Aktuell weisen 126 Kreditinstitute Negativzinsen für Privatkunden in ihren Preisverzeichnissen aus, wie eine aktuelle Auswertung ergab. Das sind fast zehn Mal so viele wie vor einem Jahr. Hintergrund ist die Zinssenkung vom 12. September 2019. Damals hatte die Europäische Zentralbank ihren Einlagezins von minus 0,4 auf minus 0,5 Prozent gesenkt. Seitdem müssen Banken für Einlagen, die sie bei der Zentralbank parken, 0,5 Prozent Strafzinsen zahlen. „Für viele Banken war die Zinssenkung die Initialzündung, um selbst Negativzinsen in ihrem Privatkundengeschäft durchzusetzen“, sagt Oliver Maier, Geschäftsführer der Verivox Finanzvergleich GmbH. „Damals waren Negativzinsen für Privatkunden noch die absolute Ausnahme.“ Zum Zeitpunkt der Zinssenkung verlangten nur 13 Banken Negativzinsen. Heute weisen 126 Institute Negativzinsen für Privatkunden aus.

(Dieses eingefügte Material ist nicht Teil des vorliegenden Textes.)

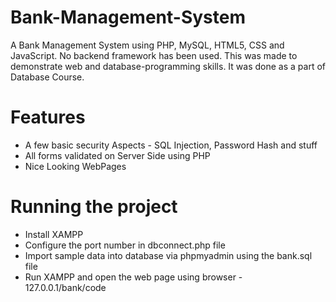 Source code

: # Bank-Management-System
A Bank Management System using PHP, MySQL, HTML5, CSS and JavaScript. No backend framework has been used. This was made to demonstrate web and database-programming skills. It was done as a part of Database Course.
# Features
* A few basic security Aspects - SQL Injection, Password Hash and stuff
* All forms validated on Server Side using PHP
* Nice Looking WebPages
# Running the project
* Install XAMPP
* Configure the port number in dbconnect.php file
* Import sample data into database via phpmyadmin using the bank.sql file
* Run XAMPP and open the web page using browser - 127.0.0.1/bank/code




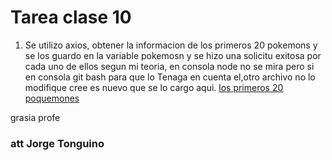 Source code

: # Tarea clase 10

1. Se utilizo axios, obtener la informacion de los primeros 20 pokemons y se los guardo en la variable pokemosn y se hizo una solicitu exitosa por cada uno de ellos segun mi teoria, en consola node no se mira pero si en consola git bash para que lo Tenaga en cuenta el,otro archivo no lo modifique cree es nuevo que se lo cargo aqui.
[los primeros 20 poquemones](./tarea_clase_10.js)

grasia profe 

### att Jorge Tonguino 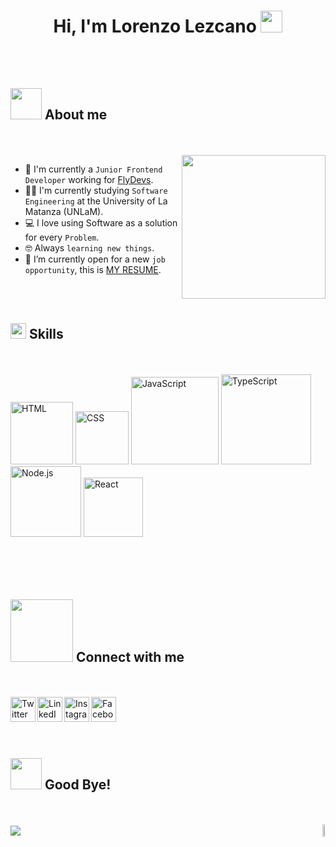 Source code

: <h1 align="center"><b>Hi, I'm Lorenzo Lezcano </b><img src="https://media.giphy.com/media/hvRJCLFzcasrR4ia7z/giphy.gif" width="35"></h1>
<!---------------------------------------------------------------------->
<br/>
<br/>
<h2><img src="https://github.com/7oSkaaa/7oSkaaa/blob/main/Images/about_me.gif?raw=true" width="50px"> About me</h2>
<br/>
<br/>
<img align="right" src="https://github.com/7oSkaaa/7oSkaaa/blob/main/Images/Right_Side.gif?raw=true" width="230px">

- :school: I'm currently a `Junior Frontend Developer` working for [FlyDevs](https://www.flydevs.com/).
- :student: I'm currently studying `Software Engineering` at the University of La Matanza (UNLaM).
- :computer: I love using Software as a solution for every `Problem`.
- :nerd_face: Always `learning new things`.
- :thinking: I’m currently open for a new `job opportunity`, this is [MY RESUME](http://lnkiy.in/).
<br/>
<br/>
<!---------------------------------------------------------------------->
<h2><img src="https://media2.giphy.com/media/QssGEmpkyEOhBCb7e1/giphy.gif?cid=ecf05e47a0n3gi1bfqntqmob8g9aid1oyj2wr3ds3mg700bl&rid=giphy.gif" width="25"><b> Skills</b></h2>
<br/>
<br/>

<div>
        <img src="https://img.shields.io/badge/-HTML-0D1117?style=flat&logo=HTML5" width="100px" title="HTML">
        <img src="https://img.shields.io/badge/-CSS-0D1117?style=flat&logo=CSS3&logoColor=1572B6" width="85px" title="CSS">
        <img src="https://img.shields.io/badge/-JavaScript-0D1117?style=flat&logo=javascript" width="140px" title="JavaScript">
        <img src="https://img.shields.io/badge/-TypeScript-0D1117?style=flat&logo=typescript" width="144px" title="TypeScript">
        <img src="https://img.shields.io/badge/-Node.js-0D1117?style=flat&logo=node.js" width="113px" title="Node.js">
        <img src="https://img.shields.io/badge/-React-0D1117?style=flat&logo=react" width="95px" title="React">
</div>


<br/>
<br/>
<!---------------------------------------------------------------------->
<br/>
<br/>
<h2><img src='https://raw.githubusercontent.com/ShahriarShafin/ShahriarShafin/main/Assets/handshake.gif' width="100px"> Connect with me </h2>
<br/>
<br/>

 <a href="https://x.com/lordlez_">
  <img align="left" alt="Twitter" width="40px" src="https://cdn.jsdelivr.net/npm/simple-icons@v3/icons/twitter.svg" />
</a>
<a href="https://www.linkedin.com/in/lorenzolezcano/">
  <img align="left" alt="LinkedIn" width="40px" src="https://cdn.jsdelivr.net/npm/simple-icons@v3/icons/linkedin.svg" />
</a>
<a href="https://www.instagram.com/lordlez/">
  <img align="left" alt="Instagram" width="40px" src="https://cdn.jsdelivr.net/npm/simple-icons@v3/icons/instagram.svg" />
</a>
<a href="https://www.facebook.com">
  <img align="left" alt="Facebook" width="40px" src="https://cdn.jsdelivr.net/npm/simple-icons@v3/icons/facebook.svg" />
</a>
<br/>
<br/>
<!---------------------------------------------------------------------->
<br/>
<br/>
<h2><img src="https://media.giphy.com/media/VgCDAzcKvsR6OM0uWg/giphy.gif" width="50"><b> Good Bye!</b></h2>
<br/>
<br/>

<div style="display: flex; justify-content: space-between; align-items: center;">
 <div><img src="https://readme-typing-svg.herokuapp.com?font=Soucre+Code+Pro&duration=1700&color=12263A&background=ffffff&multiline=true&width=650&height=220&lines=while(true);..+greetUser(lordlez);..+if(+conversation.hasEnded());....++s+%3D+techie.waving_goodbye();....+s.say();....+s.thankYou();....+s.seeYouNextTime();" /></div>
 <div><img align="right" src="https://media.tenor.com/pPoUmi0Z1fUAAAAC/cat-pet.gif" width="20%" /></div>
</div>

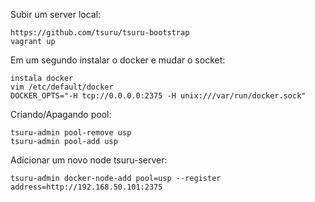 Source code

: Subir um server local:

    https://github.com/tsuru/tsuru-bootstrap
    vagrant up

Em um segundo instalar o docker e mudar o socket:

    instala docker
    vim /etc/default/docker
    DOCKER_OPTS="-H tcp://0.0.0.0:2375 -H unix:///var/run/docker.sock"

Criando/Apagando pool:

    tsuru-admin pool-remove usp
    tsuru-admin pool-add usp

Adicionar um novo node tsuru-server:

    tsuru-admin docker-node-add pool=usp --register address=http://192.168.50.101:2375

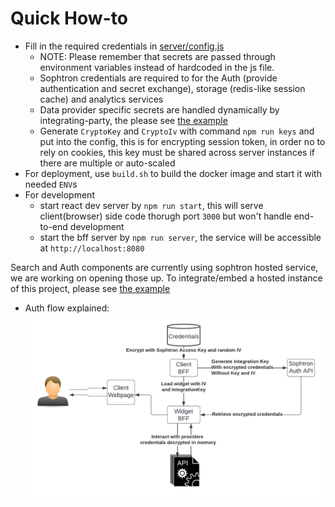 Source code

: # Quick How-to

- Fill in the required credentials in [server/config.js](server/config.js)
  * NOTE: Please remember that secrets are passed through environment variables instead of hardcoded in the js file.
  * Sophtron credentials are required to for the Auth (provide authentication and secret exchange), storage (redis-like session cache) and analytics services
  * Data provider specific secrets are handled dynamically by integrating-party, the please see [the example](../example/README.md)
  * Generate `CryptoKey` and `CryptoIv` with command `npm run keys` and put into the config, this is for encrypting session token, in order no to rely on cookies, this key must be shared across server instances if there are multiple or auto-scaled
- For deployment, use `build.sh` to build the docker image and start it with needed `ENV`s
- For development
  * start react dev server by `npm run start`, this will serve client(browser) side code thorugh port `3000` but won't handle end-to-end development
  * start the bff server by `npm run server`, the service will be accessible at `http://localhost:8080`

Search and Auth components are currently using sophtron hosted service, we are working on opening those up. 
To integrate/embed a hosted instance of this project, please see [the example](../example/README.md)
- Auth flow explained: ![auth_flow](../openapi/auth_flow.png)
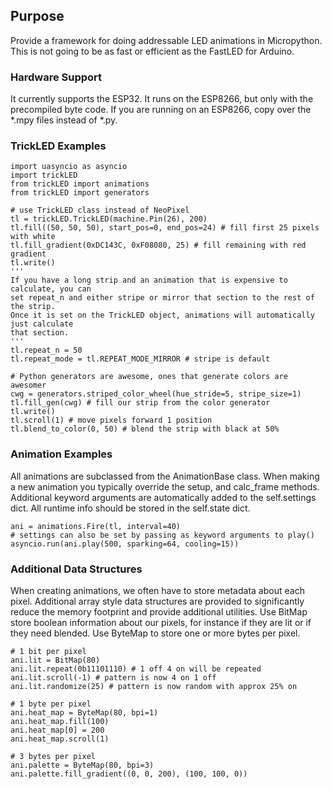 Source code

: ## Purpose ##
Provide a framework for doing addressable LED animations in Micropython. This is not going
to be as fast or efficient as the FastLED for Arduino. 

### Hardware Support 
It currently supports the ESP32. It runs on the ESP8266, but only with the precompiled byte code. 
If you are running on an ESP8266, copy over the *.mpy files instead of *.py. 

### TrickLED Examples
    import uasyncio as asyncio
    import trickLED
    from trickLED import animations
    from trickLED import generators
    
    # use TrickLED class instead of NeoPixel
    tl = trickLED.TrickLED(machine.Pin(26), 200)
    tl.fill((50, 50, 50), start_pos=0, end_pos=24) # fill first 25 pixels with white
    tl.fill_gradient(0xDC143C, 0xF08080, 25) # fill remaining with red gradient
    tl.write()
    ''' 
    If you have a long strip and an animation that is expensive to calculate, you can 
    set repeat_n and either stripe or mirror that section to the rest of the strip. 
    Once it is set on the TrickLED object, animations will automatically just calculate
    that section.
    '''
    tl.repeat_n = 50 
    tl.repeat_mode = tl.REPEAT_MODE_MIRROR # stripe is default
    
    # Python generators are awesome, ones that generate colors are awesomer
    cwg = generators.striped_color_wheel(hue_stride=5, stripe_size=1)
    tl.fill_gen(cwg) # fill our strip from the color generator
    tl.write()
    tl.scroll(1) # move pixels forward 1 position
    tl.blend_to_color(0, 50) # blend the strip with black at 50%

### Animation Examples
All animations are subclassed from the AnimationBase class. When making a new animation
you typically override the setup, and calc_frame methods. Additional keyword arguments
are automatically added to the self.settings dict. All runtime info should be stored in the
self.state dict.

    ani = animations.Fire(tl, interval=40)
    # settings can also be set by passing as keyword arguments to play()
    asyncio.run(ani.play(500, sparking=64, cooling=15))

### Additional Data Structures
When creating animations, we often have to store metadata about each pixel. Additional
array style data structures are provided to significantly reduce the memory footprint and 
provide additional utilities. Use BitMap store boolean information about our pixels,
for instance if they are lit or if they need blended. Use ByteMap to store one or more bytes 
per pixel.

    # 1 bit per pixel
    ani.lit = BitMap(80)
    ani.lit.repeat(0b11101110) # 1 off 4 on will be repeated 
    ani.lit.scroll(-1) # pattern is now 4 on 1 off
    ani.lit.randomize(25) # pattern is now random with approx 25% on

    # 1 byte per pixel
    ani.heat_map = ByteMap(80, bpi=1)
    ani.heat_map.fill(100)
    ani.heat_map[0] = 200
    ani.heat_map.scroll(1)

    # 3 bytes per pixel
    ani.palette = ByteMap(80, bpi=3)
    ani.palette.fill_gradient((0, 0, 200), (100, 100, 0))
    
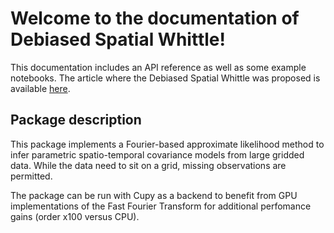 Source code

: # Welcome to the documentation of Debiased Spatial Whittle!

This documentation includes an API reference as well as some example
notebooks. The article where the Debiased Spatial Whittle was proposed
is available [here](https://doi.org/10.1111/rssb.12539).

## Package description
This package implements a Fourier-based approximate likelihood method
to infer parametric spatio-temporal covariance models from large gridded data.
While the data need to sit on a grid, missing observations are permitted.

The package can be run with Cupy as a backend to benefit from GPU
implementations of the Fast Fourier Transform for additional perfomance
gains (order x100 versus CPU).
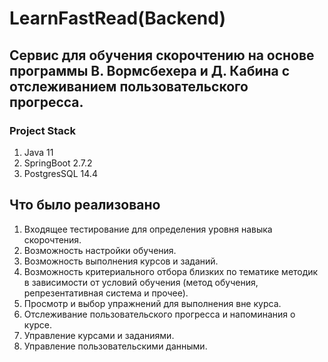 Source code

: # LearnFastRead(Backend)
## Cервис для обучения скорочтению на основе программы В. Вормсбехера и Д. Кабина с отслеживанием пользовательского прогресса.
### Project Stаck 
1. Java 11
2. SpringBoot 2.7.2
3. PostgresSQL 14.4
## Что было реализовано
1. Входящее тестирование для определения уровня навыка скорочтения.
2. Возможность настройки обучения.
3. Возможность выполнения курсов и заданий.
4. Возможность критериального отбора близких по тематике методик в зависимости от условий обучения (метод обучения, репрезентативная система и прочее).
5. Просмотр и выбор упражнений для выполнения вне курса.
6. Отслеживание пользовательского прогресса и напоминания о курсе.
7. Управление курсами и заданиями.
8. Управление пользовательскими данными.
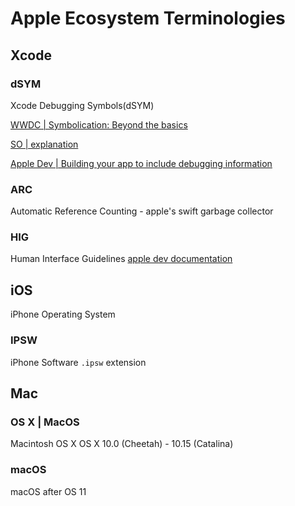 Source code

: # Apple Ecosystem Terminologies

## Xcode 

### dSYM

Xcode Debugging Symbols(dSYM)

[WWDC | Symbolication: Beyond the basics](https://developer.apple.com/videos/play/wwdc2021/10211/)

[SO | explanation](https://stackoverflow.com/questions/3656391/whats-the-dsym-and-how-to-use-it-ios-sdk)

[Apple Dev | Building your app to include debugging information](https://developer.apple.com/documentation/xcode/building-your-app-to-include-debugging-information)

### ARC

Automatic Reference Counting - apple's swift garbage collector



### HIG

Human Interface Guidelines
[apple dev documentation](https://developer.apple.com/design/human-interface-guidelines)


## iOS

iPhone Operating System

### IPSW

iPhone Software `.ipsw` extension

## Mac 

### OS X | MacOS

Macintosh OS X
OS X 10.0 (Cheetah) - 10.15 (Catalina)

### macOS

 macOS after OS 11
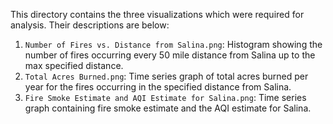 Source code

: This directory contains the three visualizations which were required for analysis. Their descriptions are below:  

1. `Number of Fires vs. Distance from Salina.png`: Histogram showing the number of fires occurring every 50 mile distance from Salina up to the max specified distance.  
2. `Total Acres Burned.png`: Time series graph of total acres burned per year for the fires occurring in the specified distance from Salina.  
3. `Fire Smoke Estimate and AQI Estimate for Salina.png`: Time series graph containing fire smoke estimate and the AQI estimate for Salina.  

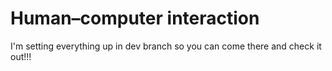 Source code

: # Human–computer interaction
I'm setting everything up in dev branch so you can come there and check it out!!!

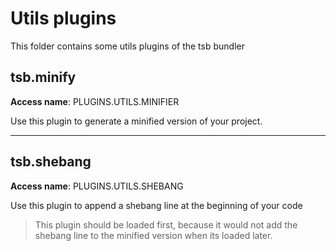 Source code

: # Utils plugins

This folder contains some utils plugins of the tsb bundler

## tsb.minify

**Access name**: PLUGINS.UTILS.MINIFIER

Use this plugin to generate a minified version of your project.

-----------------

## tsb.shebang

**Access name**: PLUGINS.UTILS.SHEBANG

Use this plugin to append a shebang line at the beginning of your code

> This plugin should be loaded first, because it would not add the shebang line to the minified version when its loaded
> later.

Negativzinsen auch bei niedrigen Kontostand

Vor einem Jahr waren, wenn überhaupt, ausschließlich Sparer mit sehr hohen Guthaben ab 100.000 Euro von Negativzinsen betroffen. „Inzwischen werden immer häufiger auch niedrigere Anlagesummen belastet“, berichtet Oliver Maier. 27 Institute räumen ihren Kunden deutlich weniger als 100.000 Euro Freibetrag ein. Bei drei Banken zahlen Sparer ab dem ersten Euro Negativzinsen. Drei andere Banken gehen mit ihrer Negativzinsregelung noch über den Strafzins der EZB hinaus und belasten Guthaben oberhalb des eingeräumten Freibetrags mit minus 0,6 Prozent.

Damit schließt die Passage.